GAN Discriminators Don’t Generalize?

Disclaimer: I just started reading about GANs, so am almost certainly missing some context here.

Something that surprised me from the BigGAN paper:

We also observe that D’s loss approaches zero during training, but undergoes a sharp upward jump at collapse (Appendix F). One possible explanation for this behavior is that D is overfitting to the training set, memorizing training examples rather than learning some meaningful boundary between real and generated images. As a simple test for D’s memorization (related to Gulrajani et al. (2017)), we evaluate uncollapsed discriminators on the ImageNet training and validation sets, and measure what percentage of samples are classified as real or generated. While the training accuracy is consistently above 98%, the validation accuracy falls in the range of 50-55%, no better than random guessing (regardless of regularization strategy). This confirms that D is indeed memorizing the training set; we deem this in line with D’s role, which is not explicitly to generalize, but to distill the training data and provide a useful learning signal for G.

I’m not sure how to interpret this. The validation accuracy being close to 50% seems strange—if the discriminator has ‘memorized’ the training set and has only seen training set vs generated images, why would it not guess close to 0% on things in the test set? Presumably they are both 1. not-memorized and 2. not optimized to fool the discriminator like generated images are. Maybe the post title is misleading, and we should think of this as “discriminators generalize surprisingly well despite also ‘memorizing’ the training data.” (EDIT: See comment thread here for clarification)

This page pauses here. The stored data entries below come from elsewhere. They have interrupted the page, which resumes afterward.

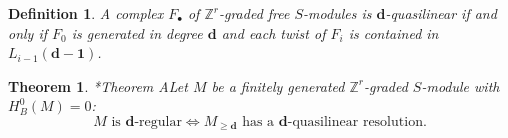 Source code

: \documentclass[11pt,reqno]{amsart}
\newtheorem{theorem}[lemma]{Theorem}
\newtheorem{defn}[lemma]{Definition}
\theoremstyle{remark}
\newcommand{\dd}{\mathbf d}
\newcommand{\one}{\mathbf 1}
\newcommand{\K}{\mathbb{K}}
\renewcommand{\P}{\mathbb{P}}
\newcommand{\Z}{\mathbb{Z}}
\begin{document}
\begin{defn}
A complex $F_{\bullet}$ of $\Z^{r}$-graded free $S$-modules is $\dd$-quasilinear if and only if $F_{0}$ is generated in degree $\dd$ and each twist of $F_{i}$ is contained in $L_{i-1}(\dd-\one)$.
\end{defn}

%

\begin{theorem}\cite{bruceHellerSayrafi21}*{Theorem A}\label{thm:mgreg-main}
Let $M$ be a finitely generated $\Z^{r}$-graded $S$-module with $H^{0}_{B}(M)=0$:
\[
\text{$M$ is $\dd$-regular} \iff  \text{$M_{\geq\dd}$ has a $\dd$-quasilinear resolution}.
\]
\end{theorem}
\end{document}
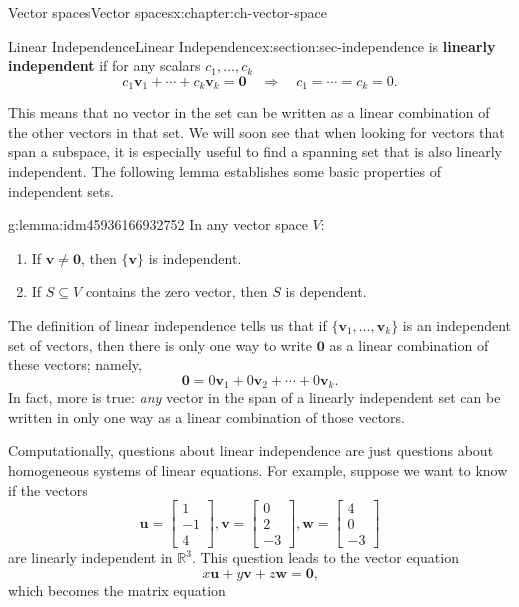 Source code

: \documentclass[oneside,10pt,]{book}
\newcommand{\terminology}[1]{\textbf{#1}}
\numberwithin{equation}{section}
\newcommand{\bbm}{\begin{bmatrix}}
\newcommand{\ebm}{\end{bmatrix}}
\newcommand{\uu}{\mathbf{u}}
\newcommand{\vv}{\mathbf{v}}
\newcommand{\ww}{\mathbf{w}}
\begin{document}
\begin{chapterptx}{Vector spaces}{}{Vector spaces}{}{}{x:chapter:ch-vector-space}
\begin{sectionptx}{Linear Independence}{}{Linear Independence}{}{}{x:section:sec-independence}
is \terminology{linearly independent} if for any scalars \(c_1,\ldots, c_k\)%
\begin{equation*}
c_1\vv_1+\cdots + c_k\vv_k = \mathbf{0} \quad\Rightarrow\quad c_1=\cdots = c_k=0\text{.}
\end{equation*}
%
\par
This means that no vector in the set can be written as a linear combination of the other vectors in that set. We will soon see that when looking for vectors that span a subspace, it is especially useful to find a spanning set that is also linearly independent. The following lemma establishes some basic properties of independent sets.%
\begin{lemma}{}{}{g:lemma:idm45936166932752}%
In any vector space \(V\):%
\begin{enumerate}
\item{}If \(\vv\neq\mathbf{0}\), then \(\{\vv\}\) is independent.%
\item{}If \(S\subseteq V\) contains the zero vector, then \(S\) is dependent.%
\end{enumerate}
%
\end{lemma}
The definition of linear independence tells us that if \(\{\vv_1,\ldots, \vv_k\}\) is an independent set of vectors, then there is only one way to write \(\mathbf{0}\) as a linear combination of these vectors; namely,%
\begin{equation*}
\mathbf{0} = 0\vv_1+0\vv_2+\cdots +0\vv_k\text{.}
\end{equation*}
In fact, more is true: \emph{any} vector in the span of a linearly independent set can be written in only one way as a linear combination of those vectors.%
\par
Computationally, questions about linear independence are just questions about homogeneous systems of linear equations. For example, suppose we want to know if the vectors%
\begin{equation*}
\uu=\bbm 1\\-1\\4\ebm, \vv=\bbm 0\\2\\-3\ebm, \ww=\bbm 4\\0\\-3\ebm
\end{equation*}
are linearly independent in \(\mathbb{R}^3\). This question leads to the vector equation%
\begin{equation*}
x\uu+y\vv+z\ww=\mathbf{0}\text{,}
\end{equation*}
which becomes the matrix equation%

\end{sectionptx}
\end{chapterptx}
\end{document}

Note that the discriminator has far fewer parameters than there are bytes to memorize, so it necessarily is performing some sort of (lossy) compression to do well on the training set. Could we think of the generator as succeeding by exploiting patterns in the discriminator’s compression, which the discriminator then works to obfuscate? I would expect more obfuscation to put additional demands on the discriminator’s capacity. Maybe good generator task performance then comes from defeating simpler compression schemes, and it so happens that simple compression schemes are exactly what our visual system and GAN metrics are measuring.

Does this indicate that datasets are still just too small? Later in the same paper, they train on the much larger JFT-300M dataset (as opposed to ImageNet above) and mention:

Interestingly, unlike models trained on ImageNet, where training tends to collapse without heavy regularization (Section 4), the models trained on JFT-300M remain stable over many hundreds of thousands of iterations. This suggests that moving beyond ImageNet to larger datasets may partially alleviate GAN stability issues.

They don’t mention whether this also increases discriminator generalization or decreases training set accuracy, which I’d be interested to know. I’d also be interested in connecting this story to mode collapse somehow.